• TASK BRIEF:
Beginning with the line that contains "apt-get install python-gtk2", transcribe every line down to the end of the entries, exactly, and no other lines.

BEGIN DATA SHOWN

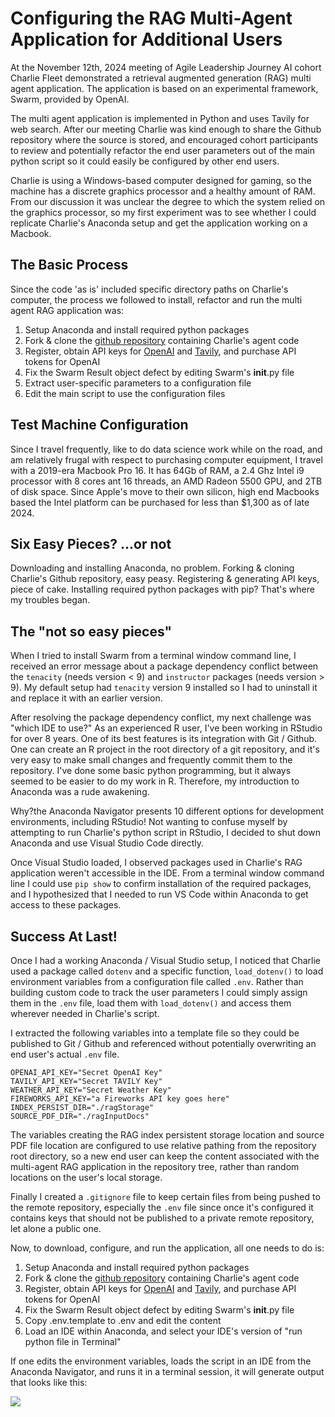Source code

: # Configuring the RAG Multi-Agent Application for Additional Users

At the November 12th, 2024 meeting of Agile Leadership Journey AI cohort Charlie Fleet demonstrated a retrieval augmented generation (RAG) multi agent application.  The application is based on an experimental framework, Swarm, provided by OpenAI.

The multi agent application is implemented in Python and uses Tavily for web search. After our meeting Charlie was kind enough to share the Github repository where the source is stored, and encouraged cohort participants to review and potentially refactor the end user parameters out of the main python script so it could easily be configured by other end users.

Charlie is using a Windows-based computer designed for gaming, so the machine has a discrete graphics processor and a healthy amount of RAM. From our discussion it was unclear the degree to which the system relied on the graphics processor, so my first experiment was to see whether I could replicate Charlie's Anaconda setup and get the application working on a Macbook.

## The Basic Process

Since the code 'as is' included specific directory paths on Charlie's computer, the process we followed to install, refactor and run the multi agent RAG application was:

1. Setup Anaconda and install required python packages
2. Fork & clone the [github repository](https://github.com/amikiste/Source) containing Charlie's agent code
3. Register, obtain API keys for [OpenAI](https://openai.com) and [Tavily](https://app.tavily.com/home), and purchase API tokens for OpenAI  
4. Fix the Swarm Result object defect by editing Swarm's __init__.py file
5. Extract user-specific parameters to a configuration file
6. Edit the main script to use the configuration files

## Test Machine Configuration

Since I travel frequently, like to do data science work while on the road, and am relatively frugal with respect to purchasing computer equipment, I travel with a 2019-era Macbook Pro 16. It  has 64Gb of RAM, a 2.4 Ghz Intel i9 processor with 8 cores ant 16 threads, an AMD Radeon 5500 GPU, and 2TB of disk space. Since Apple's move to their own silicon, high end Macbooks based the Intel platform can be purchased for less than $1,300 as of late 2024.  

## Six Easy Pieces? ...or not  

Downloading and installing Anaconda, no problem. Forking & cloning Charlie's Github repository, easy peasy. Registering & generating API keys, piece of cake. Installing required python packages with pip? That's where my troubles began.

## The "not so easy pieces"

When I tried to install Swarm from a terminal window command line, I received an error message about a package dependency conflict between the `tenacity` (needs version < 9) and `instructor` packages (needs version > 9). My default setup had `tenacity` version 9 installed so I had to uninstall it and replace it with an earlier version.

After resolving the package dependency conflict, my next challenge was "which IDE to use?" As an experienced R user, I've been working in RStudio for over 8 years. One of its best features is its integration with Git / Github. One can create an R project in the root directory of a git repository, and it's very easy to make small changes and frequently commit them to the repository. I've done some basic python programming, but it always seemed to be easier to do my work in R. Therefore, my introduction to Anaconda was a rude awakening.  

Why?the Anaconda Navigator presents 10 different options for development environments, including RStudio! Not wanting to confuse myself by attempting to run Charlie's python script in RStudio, I decided to shut down Anaconda and use Visual Studio Code directly.  

Once Visual Studio loaded, I observed packages used in Charlie's RAG application weren't accessible in the IDE. From a terminal window command line I could use `pip show` to confirm installation of the required packages, and I hypothesized that I needed to run VS Code within Anaconda to get access to these packages.

## Success At Last!

Once I had a working Anaconda / Visual Studio setup, I noticed that Charlie used a package called `dotenv` and a specific function, `load_dotenv()` to load environment variables from a configuration file called `.env`.   Rather than building custom code to track the user parameters I could simply assign them in the `.env` file, load them with `load_dotenv()` and access them wherever needed in Charlie's script.

I extracted the following variables into a template file so they could be published to Git / Github and referenced without potentially overwriting an end user's actual `.env` file.

    OPENAI_API_KEY="Secret OpenAI Key"
    TAVILY_API_KEY="Secret TAVILY Key"
    WEATHER_API_KEY="Secret Weather Key"
    FIREWORKS_API_KEY="a Fireworks API key goes here"
    INDEX_PERSIST_DIR="./ragStorage"
    SOURCE_PDF_DIR="./ragInputDocs"

The variables creating the RAG index persistent storage location and source PDF file location are configured to use relative pathing from the repository root directory, so a new end user can keep the content associated with the multi-agent RAG application in the repository tree, rather than random locations on the user's local storage.

Finally I created a `.gitignore` file to keep certain files from being pushed to the remote repository, especially the `.env` file since once it's configured it contains keys that should not be published to a private remote repository, let alone a public one.

Now, to download, configure, and run the application, all one needs to do is:

1. Setup Anaconda and install required python packages
2. Fork & clone the [github repository](https://github.com/amikiste/Source) containing Charlie's agent code
3. Register, obtain API keys for [OpenAI](https://openai.com) and [Tavily](https://app.tavily.com/home), and purchase API tokens for OpenAI  
4. Fix the Swarm Result object defect by editing Swarm's __init__.py file
5. Copy .env.template to .env and edit the content
6. Load an IDE within Anaconda, and select your IDE's version of "run python file in Terminal"

If one edits the environment variables, loads the script in an IDE from the Anaconda Navigator, and runs it in a terminal session, it will generate output that looks like this:

![](./images/configuringRAGAgent.png)
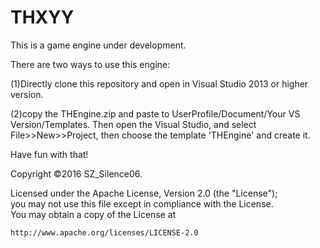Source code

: # THXYY

This is a game engine under development.

There are two ways to use this engine:

(1)Directly clone this repository and open in Visual Studio 2013 or higher version.

(2)copy the THEngine.zip and paste to UserProfile/Document/Your VS Version/Templates. Then open the Visual Studio, and select File>>New>>Project, then choose the template 'THEngine' and create it.

Have fun with that!

Copyright ©2016 SZ_Silence06.<br>

Licensed under the Apache License, Version 2.0 (the "License");<br>
you may not use this file except in compliance with the License.<br>
You may obtain a copy of the License at

    http://www.apache.org/licenses/LICENSE-2.0
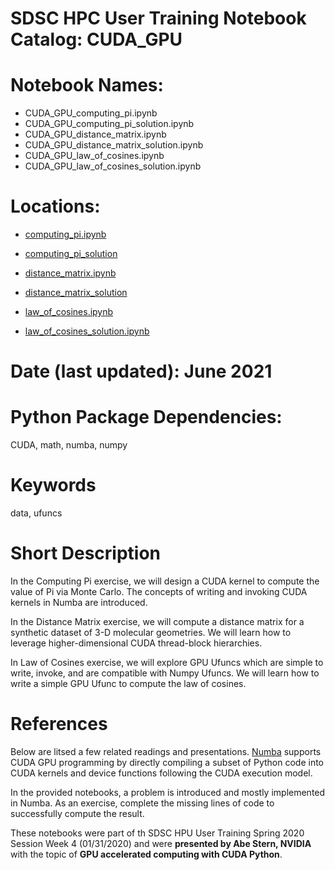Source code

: # SDSC HPC User Training Notebook Catalog: CUDA_GPU
# Notebook Names: 
* CUDA_GPU_computing_pi.ipynb
* CUDA_GPU_computing_pi_solution.ipynb
* CUDA_GPU_distance_matrix.ipynb
* CUDA_GPU_distance_matrix_solution.ipynb
* CUDA_GPU_law_of_cosines.ipynb
* CUDA_GPU_law_of_cosines_solution.ipynb
# Locations:
* [computing_pi.ipynb](./CUDA_GPU_computing_pi.ipynb)
* [computing_pi_solution](./CUDA_GPU_computing_pi_solution.ipynb)

* [distance_matrix.ipynb](./CUDA_GPU_distance_matrix.ipynb)
* [distance_matrix_solution](./CUDA_GPU_distance_matrix_solution.ipynb)

* [law_of_cosines.ipynb](./CUDA_GPU_law_of_cosines.ipynb)
* [law_of_cosines_solution.ipynb](./CUDA_GPU_law_of_cosines_solution.ipynb)
# Date (last updated): June 2021
# Python Package Dependencies: 
CUDA, math, numba, numpy
# Keywords
data, ufuncs
# Short Description
In the Computing Pi exercise, we will design a CUDA kernel to compute the value of Pi 
via Monte Carlo.  The concepts of writing and invoking CUDA kernels in 
Numba are introduced.

In the Distance Matrix exercise, we will compute a distance matrix for a synthetic dataset of 
3-D molecular geometries.  We will learn how to leverage higher-dimensional
CUDA thread-block hierarchies.

In Law of Cosines exercise, we will explore GPU Ufuncs which are simple to write, invoke, 
and are compatible with Numpy Ufuncs.  We will learn how to write a simple GPU 
Ufunc to compute the law of cosines.

# References
Below are litsed a few related readings and presentations.
[Numba](http://numba.pydata.org/) supports CUDA GPU programming by directly 
compiling a subset of Python code into CUDA kernels and device functions 
following the CUDA execution model.  

In the provided notebooks, a problem is introduced and mostly implemented in 
Numba.  As an exercise, complete the missing lines of code to successfully 
compute the result.  

These notebooks were part of th SDSC HPU User Training Spring 2020 Session Week 4 (01/31/2020) and were **presented by Abe Stern, NVIDIA** with the topic of **GPU accelerated computing with CUDA Python**.


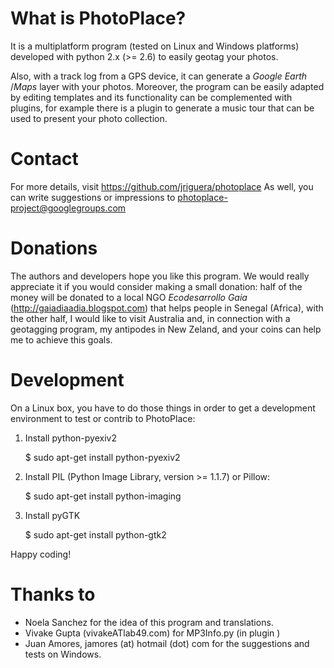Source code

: What is PhotoPlace?
===================

It is a multiplatform program (tested on Linux and Windows platforms) 
developed with python 2.x (>= 2.6) to easily geotag your photos. 

Also, with a track log from a GPS device, it can generate a *Google Earth*
/*Maps* layer with your photos. Moreover, the program can be easily adapted 
by editing templates and its functionality can be complemented with plugins, 
for example there is a plugin to generate a music tour that can be used 
to present your photo collection. 


Contact
=======

For more details, visit https://github.com/jriguera/photoplace
As well, you can write suggestions or impressions to 
photoplace-project@googlegroups.com


Donations
=========

The authors and developers hope you like this program. We would really 
appreciate it if you would consider making a small donation: half of the 
money will be donated to a local NGO *Ecodesarrollo Gaia* 
(http://gaiadiaadia.blogspot.com) that helps people in Senegal (Africa), 
with the other half, I would like to visit Australia and,  in connection 
with a geotagging  program, my antipodes in New Zeland, and your coins 
can help me to achieve this goals.


Development
===========

On a Linux box, you have to do those things in order to get a development 
environment to test or contrib to PhotoPlace:

1. Install python-pyexiv2

   $ sudo apt-get install python-pyexiv2


2. Install PIL (Python Image Library, version >= 1.1.7) or Pillow:

   $ sudo apt-get install python-imaging


3. Install pyGTK

   $ sudo apt-get install python-gtk2


Happy coding!


Thanks to
=========

* Noela Sanchez for the idea of this program and translations.
* Vivake Gupta (vivakeATlab49.com) for MP3Info.py (in plugin <tour>)
* Juan Amores, jamores (at) hotmail (dot) com for the suggestions and tests on Windows.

END DATA SHOWN

• TASK ANSWER:
   $ sudo apt-get install python-gtk2


Happy coding!


Thanks to
=========

* Noela Sanchez for the idea of this program and translations.
* Vivake Gupta (vivakeATlab49.com) for MP3Info.py (in plugin <tour>)
* Juan Amores, jamores (at) hotmail (dot) com for the suggestions and tests on Windows.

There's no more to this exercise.